** Opening Data excerpts block **
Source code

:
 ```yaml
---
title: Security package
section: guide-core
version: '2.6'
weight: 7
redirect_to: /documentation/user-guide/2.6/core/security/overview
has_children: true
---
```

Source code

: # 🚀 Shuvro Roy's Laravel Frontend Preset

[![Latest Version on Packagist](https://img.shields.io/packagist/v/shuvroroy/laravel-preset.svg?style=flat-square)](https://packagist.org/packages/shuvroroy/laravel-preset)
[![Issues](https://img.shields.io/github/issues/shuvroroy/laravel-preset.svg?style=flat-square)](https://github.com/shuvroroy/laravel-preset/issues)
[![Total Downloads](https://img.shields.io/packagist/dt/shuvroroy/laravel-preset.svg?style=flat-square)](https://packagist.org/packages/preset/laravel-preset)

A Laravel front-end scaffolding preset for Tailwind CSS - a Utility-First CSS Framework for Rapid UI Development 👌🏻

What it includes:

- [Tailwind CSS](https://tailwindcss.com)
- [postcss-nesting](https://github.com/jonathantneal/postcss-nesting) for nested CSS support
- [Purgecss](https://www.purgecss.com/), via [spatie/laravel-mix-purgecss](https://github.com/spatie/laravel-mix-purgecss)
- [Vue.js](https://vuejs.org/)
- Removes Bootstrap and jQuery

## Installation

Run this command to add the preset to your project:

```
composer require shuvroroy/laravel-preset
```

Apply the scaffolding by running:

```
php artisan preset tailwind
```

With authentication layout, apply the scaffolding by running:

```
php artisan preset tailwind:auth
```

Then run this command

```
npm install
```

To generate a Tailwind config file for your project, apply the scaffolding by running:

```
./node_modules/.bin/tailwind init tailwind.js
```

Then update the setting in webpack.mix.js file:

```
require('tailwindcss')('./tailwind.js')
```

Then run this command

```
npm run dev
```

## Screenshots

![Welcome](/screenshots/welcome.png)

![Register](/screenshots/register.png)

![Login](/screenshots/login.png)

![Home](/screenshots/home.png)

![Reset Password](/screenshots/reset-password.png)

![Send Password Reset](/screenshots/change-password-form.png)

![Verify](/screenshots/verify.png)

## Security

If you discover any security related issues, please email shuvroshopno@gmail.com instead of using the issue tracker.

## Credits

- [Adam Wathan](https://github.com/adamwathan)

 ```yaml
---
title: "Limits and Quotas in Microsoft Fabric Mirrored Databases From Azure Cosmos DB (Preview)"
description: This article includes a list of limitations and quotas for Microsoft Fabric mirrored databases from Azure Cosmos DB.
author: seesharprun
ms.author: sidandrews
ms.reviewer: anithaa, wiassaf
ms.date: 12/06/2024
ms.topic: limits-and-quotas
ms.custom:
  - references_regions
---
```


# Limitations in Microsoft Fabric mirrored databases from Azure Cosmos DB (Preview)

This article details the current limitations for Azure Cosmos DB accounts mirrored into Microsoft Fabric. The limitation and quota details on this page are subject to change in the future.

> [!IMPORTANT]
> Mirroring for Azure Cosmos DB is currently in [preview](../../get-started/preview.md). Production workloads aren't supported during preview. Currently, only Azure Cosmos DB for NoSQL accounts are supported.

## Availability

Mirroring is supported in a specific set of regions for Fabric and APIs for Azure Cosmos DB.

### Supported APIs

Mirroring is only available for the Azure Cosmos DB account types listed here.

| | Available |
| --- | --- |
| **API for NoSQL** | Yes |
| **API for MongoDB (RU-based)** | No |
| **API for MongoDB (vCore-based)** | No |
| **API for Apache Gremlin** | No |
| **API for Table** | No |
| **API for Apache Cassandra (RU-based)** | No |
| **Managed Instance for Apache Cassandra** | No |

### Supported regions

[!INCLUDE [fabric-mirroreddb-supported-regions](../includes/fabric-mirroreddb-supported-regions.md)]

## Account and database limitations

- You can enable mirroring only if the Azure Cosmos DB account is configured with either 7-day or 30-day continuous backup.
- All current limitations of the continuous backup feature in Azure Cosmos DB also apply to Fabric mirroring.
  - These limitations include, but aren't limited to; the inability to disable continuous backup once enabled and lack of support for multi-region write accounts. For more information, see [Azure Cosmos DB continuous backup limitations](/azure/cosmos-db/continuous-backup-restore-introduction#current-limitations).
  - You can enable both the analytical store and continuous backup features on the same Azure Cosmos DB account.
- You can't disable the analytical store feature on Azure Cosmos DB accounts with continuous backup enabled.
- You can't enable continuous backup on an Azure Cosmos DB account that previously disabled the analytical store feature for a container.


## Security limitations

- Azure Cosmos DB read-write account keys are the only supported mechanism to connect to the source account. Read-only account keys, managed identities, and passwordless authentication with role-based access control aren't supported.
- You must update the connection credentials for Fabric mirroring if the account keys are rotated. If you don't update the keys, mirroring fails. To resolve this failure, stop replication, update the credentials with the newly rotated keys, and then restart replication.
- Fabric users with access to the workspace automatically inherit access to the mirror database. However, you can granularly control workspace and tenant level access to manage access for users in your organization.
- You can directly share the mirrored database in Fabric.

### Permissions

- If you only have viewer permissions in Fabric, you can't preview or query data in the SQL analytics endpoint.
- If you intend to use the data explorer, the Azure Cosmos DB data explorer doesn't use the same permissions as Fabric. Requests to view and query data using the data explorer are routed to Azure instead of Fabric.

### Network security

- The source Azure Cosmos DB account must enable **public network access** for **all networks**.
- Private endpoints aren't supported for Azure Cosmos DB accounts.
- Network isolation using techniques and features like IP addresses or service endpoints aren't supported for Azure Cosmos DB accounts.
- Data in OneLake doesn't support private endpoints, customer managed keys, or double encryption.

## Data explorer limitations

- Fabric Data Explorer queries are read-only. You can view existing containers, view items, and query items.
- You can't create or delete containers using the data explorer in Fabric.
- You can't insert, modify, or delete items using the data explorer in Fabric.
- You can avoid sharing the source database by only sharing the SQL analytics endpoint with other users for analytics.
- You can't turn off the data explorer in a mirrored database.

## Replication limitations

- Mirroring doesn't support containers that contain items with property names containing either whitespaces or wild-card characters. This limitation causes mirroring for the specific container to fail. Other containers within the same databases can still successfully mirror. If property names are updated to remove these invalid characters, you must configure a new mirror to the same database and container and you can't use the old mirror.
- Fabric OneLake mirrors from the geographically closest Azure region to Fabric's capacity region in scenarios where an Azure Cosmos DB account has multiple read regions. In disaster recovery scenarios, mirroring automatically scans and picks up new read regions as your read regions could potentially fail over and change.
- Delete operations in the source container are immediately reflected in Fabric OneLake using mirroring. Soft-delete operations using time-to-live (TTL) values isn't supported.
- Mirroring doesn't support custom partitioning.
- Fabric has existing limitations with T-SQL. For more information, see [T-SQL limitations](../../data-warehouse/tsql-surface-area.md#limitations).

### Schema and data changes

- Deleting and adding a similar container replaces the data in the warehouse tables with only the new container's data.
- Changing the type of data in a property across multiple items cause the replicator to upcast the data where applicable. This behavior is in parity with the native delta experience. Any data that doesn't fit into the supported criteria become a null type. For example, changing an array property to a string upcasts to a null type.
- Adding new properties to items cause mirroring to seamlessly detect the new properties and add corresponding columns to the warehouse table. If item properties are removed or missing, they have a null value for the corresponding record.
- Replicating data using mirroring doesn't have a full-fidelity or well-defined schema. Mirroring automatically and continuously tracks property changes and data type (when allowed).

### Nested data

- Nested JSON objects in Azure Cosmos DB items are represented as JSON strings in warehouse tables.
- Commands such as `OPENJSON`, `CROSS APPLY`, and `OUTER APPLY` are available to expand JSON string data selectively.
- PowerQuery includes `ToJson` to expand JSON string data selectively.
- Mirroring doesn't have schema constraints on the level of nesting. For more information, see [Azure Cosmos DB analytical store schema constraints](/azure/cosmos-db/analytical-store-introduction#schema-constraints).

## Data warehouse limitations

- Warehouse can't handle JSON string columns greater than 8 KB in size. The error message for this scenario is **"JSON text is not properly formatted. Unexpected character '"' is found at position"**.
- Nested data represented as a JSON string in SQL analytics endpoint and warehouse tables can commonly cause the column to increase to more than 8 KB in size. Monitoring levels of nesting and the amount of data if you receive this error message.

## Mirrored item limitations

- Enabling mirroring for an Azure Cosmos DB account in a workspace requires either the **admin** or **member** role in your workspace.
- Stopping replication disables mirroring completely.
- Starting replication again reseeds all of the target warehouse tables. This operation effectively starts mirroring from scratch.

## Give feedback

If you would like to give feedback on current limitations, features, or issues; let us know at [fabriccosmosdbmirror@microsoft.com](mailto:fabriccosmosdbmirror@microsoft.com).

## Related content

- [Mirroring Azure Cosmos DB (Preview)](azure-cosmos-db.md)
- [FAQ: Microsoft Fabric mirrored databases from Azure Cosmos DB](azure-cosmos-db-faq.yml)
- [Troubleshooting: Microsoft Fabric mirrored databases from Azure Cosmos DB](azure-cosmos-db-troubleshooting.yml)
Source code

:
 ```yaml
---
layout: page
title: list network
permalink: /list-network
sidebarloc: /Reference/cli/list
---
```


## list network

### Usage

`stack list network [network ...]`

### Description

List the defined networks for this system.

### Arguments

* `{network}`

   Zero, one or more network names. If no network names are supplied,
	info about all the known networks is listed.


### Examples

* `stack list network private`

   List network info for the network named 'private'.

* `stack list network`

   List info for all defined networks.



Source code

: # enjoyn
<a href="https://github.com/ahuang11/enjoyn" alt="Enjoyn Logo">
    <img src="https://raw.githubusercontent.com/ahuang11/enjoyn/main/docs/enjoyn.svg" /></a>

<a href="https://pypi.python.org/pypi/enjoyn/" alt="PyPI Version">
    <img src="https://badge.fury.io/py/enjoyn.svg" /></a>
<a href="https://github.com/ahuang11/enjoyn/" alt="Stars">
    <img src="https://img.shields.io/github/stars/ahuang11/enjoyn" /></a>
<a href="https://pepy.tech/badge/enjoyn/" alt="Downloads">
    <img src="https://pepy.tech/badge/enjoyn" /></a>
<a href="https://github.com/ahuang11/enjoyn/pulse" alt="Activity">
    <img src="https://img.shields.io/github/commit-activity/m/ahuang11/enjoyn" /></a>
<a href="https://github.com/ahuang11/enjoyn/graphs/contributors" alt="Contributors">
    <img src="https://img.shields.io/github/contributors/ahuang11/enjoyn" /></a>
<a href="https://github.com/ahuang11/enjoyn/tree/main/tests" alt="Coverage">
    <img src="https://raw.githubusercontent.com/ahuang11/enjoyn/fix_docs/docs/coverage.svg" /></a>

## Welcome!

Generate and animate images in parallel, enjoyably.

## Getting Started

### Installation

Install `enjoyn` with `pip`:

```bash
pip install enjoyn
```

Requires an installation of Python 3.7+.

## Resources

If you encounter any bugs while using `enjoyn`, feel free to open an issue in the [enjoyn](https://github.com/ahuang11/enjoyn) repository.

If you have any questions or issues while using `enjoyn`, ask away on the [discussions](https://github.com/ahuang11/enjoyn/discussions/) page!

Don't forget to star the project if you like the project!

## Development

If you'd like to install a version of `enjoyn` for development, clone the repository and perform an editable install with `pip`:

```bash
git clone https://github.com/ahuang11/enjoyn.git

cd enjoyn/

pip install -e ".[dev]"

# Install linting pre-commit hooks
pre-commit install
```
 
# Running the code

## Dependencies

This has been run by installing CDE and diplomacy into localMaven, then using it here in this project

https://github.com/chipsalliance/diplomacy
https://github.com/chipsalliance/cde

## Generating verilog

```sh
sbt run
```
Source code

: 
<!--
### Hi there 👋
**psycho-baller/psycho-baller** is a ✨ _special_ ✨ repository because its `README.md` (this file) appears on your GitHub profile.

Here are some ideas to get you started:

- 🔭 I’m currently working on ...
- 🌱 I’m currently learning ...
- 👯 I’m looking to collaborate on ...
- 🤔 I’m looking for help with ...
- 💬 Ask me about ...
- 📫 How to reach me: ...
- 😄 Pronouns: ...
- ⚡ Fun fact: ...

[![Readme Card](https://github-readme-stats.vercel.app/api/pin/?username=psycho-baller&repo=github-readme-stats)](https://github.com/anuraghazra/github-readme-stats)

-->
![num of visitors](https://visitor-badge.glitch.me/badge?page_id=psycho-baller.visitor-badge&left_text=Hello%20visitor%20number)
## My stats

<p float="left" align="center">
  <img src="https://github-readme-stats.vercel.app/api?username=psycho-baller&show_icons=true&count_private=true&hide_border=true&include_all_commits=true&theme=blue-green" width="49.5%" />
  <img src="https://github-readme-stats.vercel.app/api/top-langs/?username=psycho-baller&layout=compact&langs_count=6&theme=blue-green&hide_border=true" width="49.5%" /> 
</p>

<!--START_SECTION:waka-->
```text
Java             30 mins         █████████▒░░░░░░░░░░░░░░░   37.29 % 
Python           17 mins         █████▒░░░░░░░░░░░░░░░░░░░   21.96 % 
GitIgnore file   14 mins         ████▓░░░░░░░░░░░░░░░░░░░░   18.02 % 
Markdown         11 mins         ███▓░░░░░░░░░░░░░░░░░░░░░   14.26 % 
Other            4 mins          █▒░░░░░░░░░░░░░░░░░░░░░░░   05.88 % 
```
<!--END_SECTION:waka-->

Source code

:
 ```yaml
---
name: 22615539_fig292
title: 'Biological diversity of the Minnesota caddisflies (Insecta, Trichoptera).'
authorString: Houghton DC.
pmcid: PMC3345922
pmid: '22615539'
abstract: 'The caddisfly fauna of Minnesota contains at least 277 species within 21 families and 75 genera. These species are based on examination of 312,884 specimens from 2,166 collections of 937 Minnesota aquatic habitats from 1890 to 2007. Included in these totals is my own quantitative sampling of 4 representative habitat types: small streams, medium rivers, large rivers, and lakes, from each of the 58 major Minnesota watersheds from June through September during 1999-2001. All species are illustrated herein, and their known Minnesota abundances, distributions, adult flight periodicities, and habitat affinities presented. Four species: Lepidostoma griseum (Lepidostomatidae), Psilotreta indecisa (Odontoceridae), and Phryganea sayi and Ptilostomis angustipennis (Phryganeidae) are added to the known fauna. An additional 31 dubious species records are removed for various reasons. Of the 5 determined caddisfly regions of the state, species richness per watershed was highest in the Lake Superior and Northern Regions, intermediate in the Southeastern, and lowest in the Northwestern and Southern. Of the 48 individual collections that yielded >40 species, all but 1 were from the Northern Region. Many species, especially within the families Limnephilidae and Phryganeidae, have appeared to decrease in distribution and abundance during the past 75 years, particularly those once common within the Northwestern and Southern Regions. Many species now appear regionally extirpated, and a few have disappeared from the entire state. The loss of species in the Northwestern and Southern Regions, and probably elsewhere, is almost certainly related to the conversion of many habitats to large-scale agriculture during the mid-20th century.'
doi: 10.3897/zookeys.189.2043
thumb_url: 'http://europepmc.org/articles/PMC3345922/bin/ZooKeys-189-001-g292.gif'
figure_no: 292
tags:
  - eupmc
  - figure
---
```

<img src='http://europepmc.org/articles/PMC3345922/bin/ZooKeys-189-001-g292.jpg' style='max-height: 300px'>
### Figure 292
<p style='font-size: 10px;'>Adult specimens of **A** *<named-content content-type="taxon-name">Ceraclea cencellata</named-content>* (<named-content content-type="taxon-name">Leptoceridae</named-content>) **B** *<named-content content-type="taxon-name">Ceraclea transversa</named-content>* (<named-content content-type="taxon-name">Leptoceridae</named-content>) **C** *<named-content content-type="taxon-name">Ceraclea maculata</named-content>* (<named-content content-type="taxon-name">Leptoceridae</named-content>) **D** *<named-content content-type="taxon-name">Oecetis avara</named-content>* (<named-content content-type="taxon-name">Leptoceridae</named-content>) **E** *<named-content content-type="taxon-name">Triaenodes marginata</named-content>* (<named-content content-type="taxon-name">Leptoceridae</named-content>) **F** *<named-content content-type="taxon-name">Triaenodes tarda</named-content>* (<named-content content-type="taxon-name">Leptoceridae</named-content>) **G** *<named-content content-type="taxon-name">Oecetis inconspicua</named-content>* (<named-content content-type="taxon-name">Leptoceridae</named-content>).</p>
** Closing Data excerpts block **
Exercise requirements
Which of the lines above hold the string "psycho"? Pick each of them out.

Output below
**psycho-baller/psycho-baller** is a ✨ _special_ ✨ repository because its `README.md` (this file) appears on your GitHub profile.
[![Readme Card](https://github-readme-stats.vercel.app/api/pin/?username=psycho-baller&repo=github-readme-stats)](https://github.com/anuraghazra/github-readme-stats)
![num of visitors](https://visitor-badge.glitch.me/badge?page_id=psycho-baller.visitor-badge&left_text=Hello%20visitor%20number)
  <img src="https://github-readme-stats.vercel.app/api?username=psycho-baller&show_icons=true&count_private=true&hide_border=true&include_all_commits=true&theme=blue-green" width="49.5%" />
  <img src="https://github-readme-stats.vercel.app/api/top-langs/?username=psycho-baller&layout=compact&langs_count=6&theme=blue-green&hide_border=true" width="49.5%" /> 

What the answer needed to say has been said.